Look through the data below for the line with "(por serem reservados);" and the line with "interrupção no x86 ao", then output those two and all lines in between, exactly as written.

+ + +

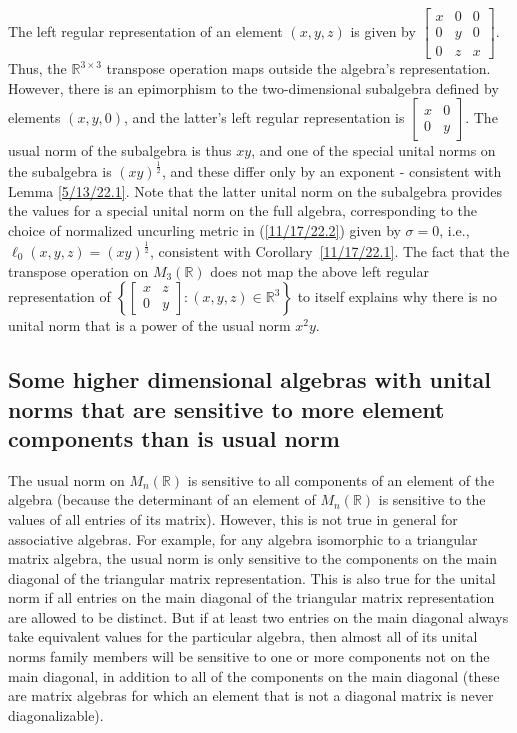 \documentclass{amsart}
\numberwithin{equation}{section}
\theoremstyle{definition}
\numberwithin{theorem}{section}
\begin{document}
The left regular representation of an element $(x,y,z)$ is given by $\left[\begin{array}{ccc}
x & 0 & 0   \\
 0 & y & 0 \\ 0 & z & x    
\end{array} \right]$.  Thus, the $\mathbb{R}^{3\times 3}$ transpose operation maps outside the algebra's representation.  However, there is an epimorphism to the two-dimensional subalgebra defined by elements $(x,y,0)$, and the latter's left regular representation is 
 $\left[\begin{array}{ccc}
x & 0  \\
 0 & y  
\end{array} \right]$.  The usual norm of the subalgebra is thus $xy$, and one of the special unital norms on the subalgebra is $(xy)^{\frac{1}{2}}$, and these differ only by an exponent - consistent with Lemma \ref{5/13/22.1}.   Note that the latter unital norm on the subalgebra provides the values for a special unital norm on the full algebra, corresponding to the choice of normalized uncurling metric in (\ref{11/17/22.2}) given by $\sigma = 0$, i.e., $\ell_0(x,y,z) = (xy)^{\frac{1}{2}}$, consistent with \mbox{Corollary \ref{11/17/22.1}}.  The fact that the transpose operation on $M_3(\mathbb{R})$ does not map the above left regular representation of $\left\{\left[\begin{array}{ccc}
x & z  \\
 0 & y  
\end{array} \right]:(x,y,z)\in \mathbb{R}^3\right\}$ to itself explains why there is no unital norm that is a power of the usual norm $x^2y$.
  
\subsection{Some higher dimensional algebras with unital norms that are sensitive to more element components than is  usual norm}

The usual norm on $ M_n(\mathbb{R})$ is sensitive to all components of an element of the algebra (because the determinant of an element of $M_n(\mathbb{R})$  is sensitive to the values of all entries of its matrix).    However, this is not true in general for associative algebras.  For example, for any algebra isomorphic to a triangular matrix algebra, the usual norm is only sensitive to the components on the main diagonal of the triangular matrix representation.  This is also true for the unital norm if all entries on the main diagonal of the triangular matrix representation are allowed to be distinct.  But if  at least two entries on the main diagonal always take equivalent values for the particular algebra,  then almost all of its unital norms family members will be sensitive to one or more components not on the main diagonal, in addition to all of the components on the main diagonal (these are matrix algebras for which an element that is not a diagonal matrix is never diagonalizable).  
\end{document}
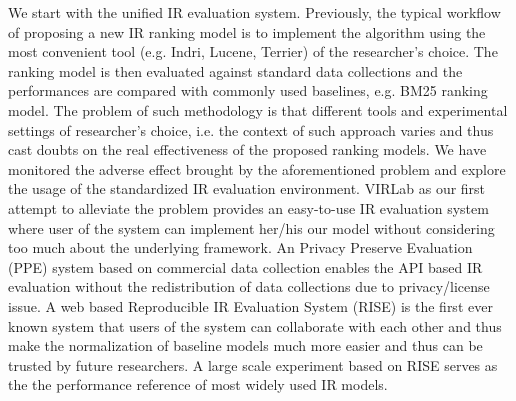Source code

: We start with the unified IR evaluation system. Previously, the typical 
workflow of proposing a new IR ranking model is to implement the algorithm 
using the most convenient tool (e.g. Indri, Lucene, Terrier) of the 
researcher's choice. The ranking model is then evaluated against standard 
data collections and the performances are compared with commonly used 
baselines, e.g. BM25 ranking model. The problem of such methodology is that 
different tools and experimental settings of researcher's choice, i.e. the 
context of such approach varies and thus cast doubts on the real effectiveness 
of the proposed ranking models. 
We have monitored the adverse effect brought by the aforementioned problem and 
explore the usage of the standardized IR evaluation environment. 
VIRLab as our first attempt to alleviate the problem provides an easy-to-use 
IR evaluation system where user of the system can implement her/his our model 
without considering too much about the underlying framework. 
An Privacy Preserve Evaluation (PPE) system based on commercial data 
collection enables the API based IR evaluation without the redistribution 
of data collections due to privacy/license issue.
A web based Reproducible IR Evaluation System (RISE) is the first ever known 
system that users of the system can collaborate with each other and thus make 
the normalization of baseline models much more easier and thus can be trusted 
by future researchers. A large scale experiment based on RISE serves as the 
the performance reference of most widely used IR models.

















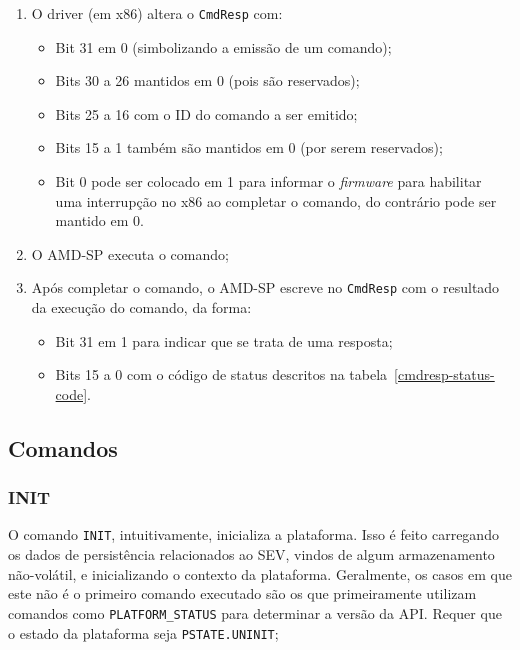 \documentclass{report}
\begin{document}
\begin{enumerate}
    \item O driver (em x86) altera o \texttt{CmdResp} com:
        \begin{itemize}
            \item Bit 31 em 0 (simbolizando a emissão de um comando);
            \item Bits 30 a 26 mantidos em 0 (pois são reservados);
            \item Bits 25 a 16 com o ID do comando a ser emitido;
            \item Bits 15 a 1 também são mantidos em 0 (por serem reservados);
            \item Bit 0 pode ser colocado em 1 para informar o
                \textit{firmware} para habilitar uma interrupção no x86 ao
                completar o comando, do contrário pode ser mantido em 0.
        \end{itemize}
    \item O AMD-SP executa o comando;
    \item Após completar o comando, o AMD-SP escreve no \texttt{CmdResp} com o
        resultado da execução do comando, da forma:
        \begin{itemize}
            \item Bit 31 em 1 para indicar que se trata de uma resposta;
            \item Bits 15 a 0 com o código de status descritos na
                tabela~\ref{cmdresp-status-code}.
        \end{itemize}
\end{enumerate}

\subsection{Comandos}

\subsubsection{INIT}

O comando \texttt{INIT}, intuitivamente, inicializa a plataforma. Isso é feito
carregando os dados de persistência relacionados ao SEV, vindos de algum
armazenamento não-volátil, e inicializando o contexto da plataforma.
Geralmente, os casos em que este não é o primeiro comando executado são os que
primeiramente utilizam comandos como \texttt{PLATFORM\_STATUS} para determinar
a versão da API\@. Requer que o estado da plataforma seja
\texttt{PSTATE.UNINIT};
\end{document}
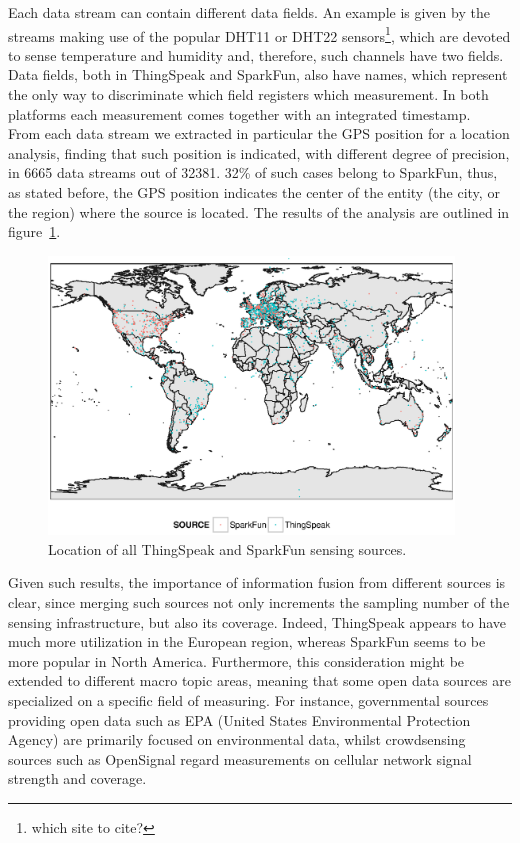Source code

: Each data stream can contain different data fields.
An example is given by the streams making use of the popular DHT11 or DHT22 sensors\footnote{which site to cite?}, which are devoted to sense temperature and humidity and, therefore, such channels have two fields.
Data fields, both in ThingSpeak and SparkFun, also have names, which represent the only way to discriminate which field registers which measurement.
In both platforms each measurement comes together with an integrated timestamp.
\\

From each data stream we extracted in particular the GPS position for a location analysis, finding that such position is indicated, with different degree of precision, in 6665 data streams out of 32381.
32\% of such cases belong to SparkFun, thus, as stated before, the GPS position indicates the center of the entity (the city, or the region) where the source is located.
The results of the analysis are outlined in figure~\ref{geo}.

\begin{figure}[t]
\centering
\includegraphics[width=0.96\textwidth]{img/map.eps} 
\caption{Location of all ThingSpeak and SparkFun sensing sources.}
\label{geo}
\end{figure}

Given such results, the importance of information fusion from different sources is clear, since merging such sources not only increments the sampling number of the sensing infrastructure, but also its coverage.
Indeed, ThingSpeak appears to have much more utilization in the European region, whereas SparkFun seems to be more popular in North America.
Furthermore, this consideration might be extended to different macro topic areas, meaning that some open data sources are specialized on a specific field of measuring.
For instance, governmental sources providing open data such as EPA (United States Environmental Protection Agency) \cite{epa} are primarily focused on environmental data, whilst crowdsensing sources such as OpenSignal \cite{opensignal} regard measurements on cellular network signal strength and coverage.


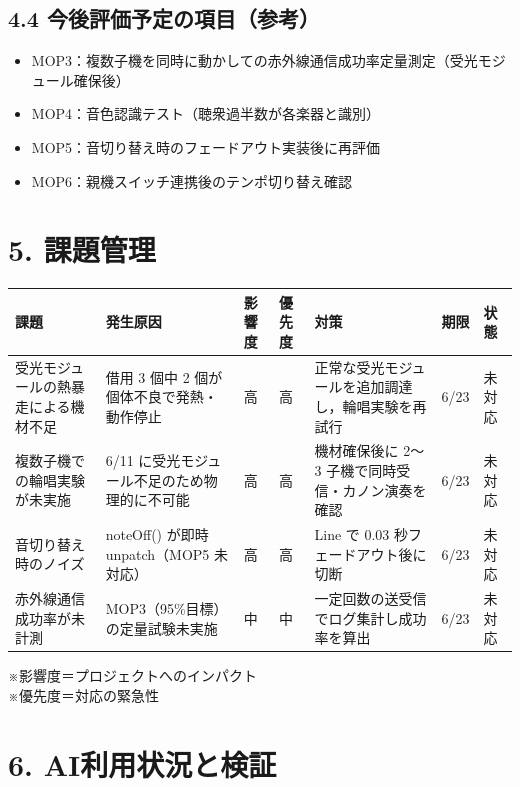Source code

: \documentclass[a4paper,11pt]{ltjsarticle}
\providecommand{\％}{\%}
\begin{document}
\subsection*{4.4 今後評価予定の項目（参考）}

\begin{itemize}
    \item MOP3：複数子機を同時に動かしての赤外線通信成功率定量測定（受光モジュール確保後）
    \item MOP4：音色認識テスト（聴衆過半数が各楽器と識別）
    \item MOP5：音切り替え時のフェードアウト実装後に再評価
    \item MOP6：親機スイッチ連携後のテンポ切り替え確認
\end{itemize}

\section{5. 課題管理}

\begin{longtable}{|p{2.6cm}|p{2.8cm}|p{1cm}|p{1cm}|p{3.0cm}|p{1.6cm}|p{1.6cm}|}
\hline
\rowcolor[gray]{0.9}
課題 & 発生原因 & 影響度 & 優先度 & 対策 & 期限 & 状態 \\
\hline
受光モジュールの熱暴走による機材不足 & 借用 3 個中 2 個が個体不良で発熱・動作停止 & 高 & 高 & 正常な受光モジュールを追加調達し，輪唱実験を再試行 & 6/23 & 未対応 \\
\hline
複数子機での輪唱実験が未実施 & 6/11 に受光モジュール不足のため物理的に不可能 & 高 & 高 & 機材確保後に 2〜3 子機で同時受信・カノン演奏を確認 & 6/23 & 未対応 \\
\hline
音切り替え時のノイズ & noteOff() が即時 unpatch（MOP5 未対応） & 高 & 高 & Line で 0.03 秒フェードアウト後に切断 & 6/23 & 未対応 \\
\hline
赤外線通信成功率が未計測 & MOP3（95\％目標）の定量試験未実施 & 中 & 中 & 一定回数の送受信でログ集計し成功率を算出 & 6/23 & 未対応 \\
\hline
\end{longtable}

\vspace{0.5em}
※影響度＝プロジェクトへのインパクト\\
※優先度＝対応の緊急性

\section{6. AI利用状況と検証}
\end{document}
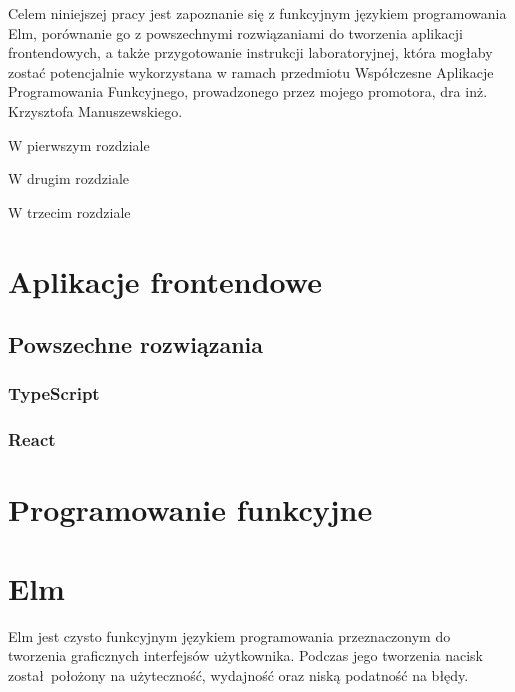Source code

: \documentclass[twoside,a4paper]{book}
\begin{document}
Celem niniejszej pracy jest zapoznanie się z funkcyjnym językiem programowania Elm, porównanie go z powszechnymi rozwiązaniami do tworzenia aplikacji frontendowych, a także przygotowanie instrukcji laboratoryjnej, która mogłaby zostać potencjalnie wykorzystana w ramach przedmiotu Współczesne Aplikacje Programowania Funkcyjnego, prowadzonego przez mojego promotora, dra inż. Krzysztofa Manuszewskiego.

W pierwszym rozdziale

W drugim rozdziale

W trzecim rozdziale

\chapter{Aplikacje frontendowe}

\section{Powszechne rozwiązania}
\subsection{TypeScript}
\subsection{React}

\chapter{Programowanie funkcyjne}

\chapter{Elm}
Elm jest czysto funkcyjnym językiem programowania przeznaczonym do tworzenia graficznych interfejsów użytkownika. Podczas jego tworzenia nacisk został położony na użyteczność, wydajność oraz niską podatność na błędy.
\end{document}
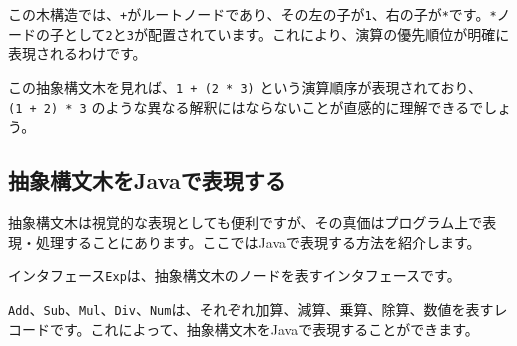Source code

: この木構造では、\texttt{+}がルートノードであり、その左の子が\texttt{1}、右の子が\texttt{*}です。\texttt{*}ノードの子として\texttt{2}と\texttt{3}が配置されています。これにより、演算の優先順位が明確に表現されるわけです。

この抽象構文木を見れば、\texttt{1\ +\ (2\ *\ 3)}
という演算順序が表現されており、\texttt{(1\ +\ 2)\ *\ 3}
のような異なる解釈にはならないことが直感的に理解できるでしょう。

\hypertarget{chapter2-ux62bdux8c61ux69cbux6587ux6728ux3092javaux3067ux8868ux73feux3059ux308b}{%
\subsection{抽象構文木をJavaで表現する}\label{chapter2-ux62bdux8c61ux69cbux6587ux6728ux3092javaux3067ux8868ux73feux3059ux308b}}

抽象構文木は視覚的な表現としても便利ですが、その真価はプログラム上で表現・処理することにあります。ここではJavaで表現する方法を紹介します。

\begin{Shaded}
\begin{Highlighting}[]
\NormalTok{(}
\end{Highlighting}
\end{Shaded}

インタフェース\texttt{Exp}は、抽象構文木のノードを表すインタフェースです。

\texttt{Add}、\texttt{Sub}、\texttt{Mul}、\texttt{Div}、\texttt{Num}は、それぞれ加算、減算、乗算、除算、数値を表すレコードです。これによって、抽象構文木をJavaで表現することができます。

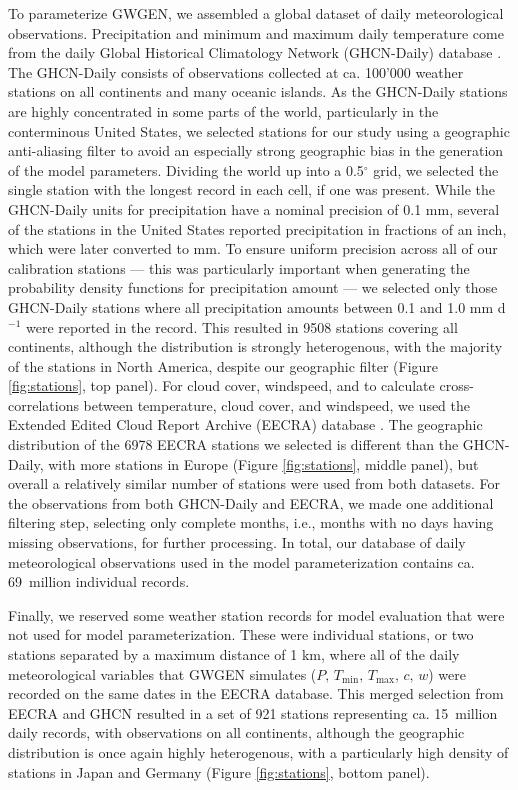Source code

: \begin{refsection}
To parameterize GWGEN, we assembled a global dataset of daily meteorological observations. Precipitation and minimum and maximum daily temperature come from the daily Global Historical Climatology Network (GHCN-Daily) database \citep{MenneDurreVoseEtAl2012,Menne2012}. The GHCN-Daily consists of observations collected at ca. 100'000 weather stations on all continents and many oceanic islands. As the GHCN-Daily stations are highly concentrated in some parts of the world, particularly in the conterminous United States, we selected stations for our study using a geographic anti-aliasing filter to avoid an especially strong geographic bias in the generation of the model parameters. Dividing the world up into a 0.5$^{\circ}$ grid, we selected the single station with the longest record in each cell, if one was present. While the GHCN-Daily units for precipitation have a nominal precision of 0.1 mm, several of the stations in the United States reported  precipitation in fractions of an inch, which were later converted to mm. To ensure uniform precision across all of our calibration stations --- this was particularly important when generating the probability density functions for precipitation amount --- we selected only those GHCN-Daily stations where all precipitation amounts between 0.1 and 1.0 mm d$^{-1}$ were reported in the record. This resulted in 9508 stations covering all continents, although the distribution is strongly heterogenous, with the majority of the stations in North America, despite our geographic filter (Figure \ref{fig:stations}, top panel). For cloud cover, windspeed, and to calculate cross-correlations between temperature, cloud cover, and windspeed, we used the Extended Edited Cloud Report Archive (EECRA) database \citep{HahnWarren1999}. The geographic distribution of the 6978 EECRA stations we selected is different than the GHCN-Daily, with more stations in Europe (Figure \ref{fig:stations}, middle panel), but overall a relatively similar number of stations were used from both datasets. For the observations from both GHCN-Daily and EECRA, we made one additional filtering step, selecting only complete months, i.e., months with no days having missing observations, for further processing. In total, our database of daily meteorological observations used in the model parameterization contains ca. 69~million individual records.

Finally, we reserved some weather station records for model evaluation that were not used for model parameterization. These were individual stations, or two stations separated by a maximum distance of 1 km, where all of the daily meteorological variables that GWGEN simulates ($P,\,T_\mathrm{min},\,T_\mathrm{max},\, c,\,w$) were recorded on the same dates in the EECRA database. This merged selection from EECRA and GHCN resulted in a set of 921 stations representing ca. 15~million daily records, with observations on all continents, although the geographic distribution is once again highly heterogenous, with a particularly high density of stations in Japan and Germany (Figure \ref{fig:stations}, bottom panel).



\end{refsection}

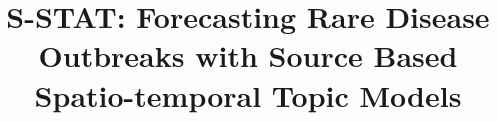 \documentclass{sig-alternate}
\newcommand{\model}{{S-STAT}\xspace} %
\begin{document}

\title{\model: Forecasting Rare Disease Outbreaks with Source Based Spatio-temporal Topic Models}

\end{document}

+ + +

> **Answer to the problem**:
            \item Bits 15 a 1 também são mantidos em 0 (por serem reservados);
            \item Bit 0 pode ser colocado em 1 para informar o
                \textit{firmware} para habilitar uma interrupção no x86 ao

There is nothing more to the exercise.